*** Opening RECORDS FOR THIS EXERCISE ***

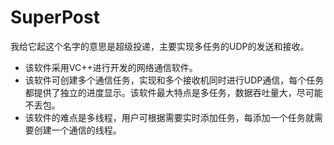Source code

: # SuperPost

我给它起这个名字的意思是超级投递，主要实现多任务的UDP的发送和接收。

- 该软件采用VC++进行开发的网络通信软件。
- 该软件可创建多个通信任务，实现和多个接收机同时进行UDP通信，每个任务都提供了独立的进度显示。该软件最大特点是多任务，数据吞吐量大，尽可能不丢包。
- 该软件的难点是多线程，用户可根据需要实时添加任务，每添加一个任务就需要创建一个通信的线程。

*** Closing RECORDS FOR THIS EXERCISE ***

● WORK INSTRUCTION
Without the images, write out all of the records exactly.

● RESPONSE FOR THIS EXERCISE
Source code

: # SuperPost

我给它起这个名字的意思是超级投递，主要实现多任务的UDP的发送和接收。

- 该软件采用VC++进行开发的网络通信软件。
- 该软件可创建多个通信任务，实现和多个接收机同时进行UDP通信，每个任务都提供了独立的进度显示。该软件最大特点是多任务，数据吞吐量大，尽可能不丢包。
- 该软件的难点是多线程，用户可根据需要实时添加任务，每添加一个任务就需要创建一个通信的线程。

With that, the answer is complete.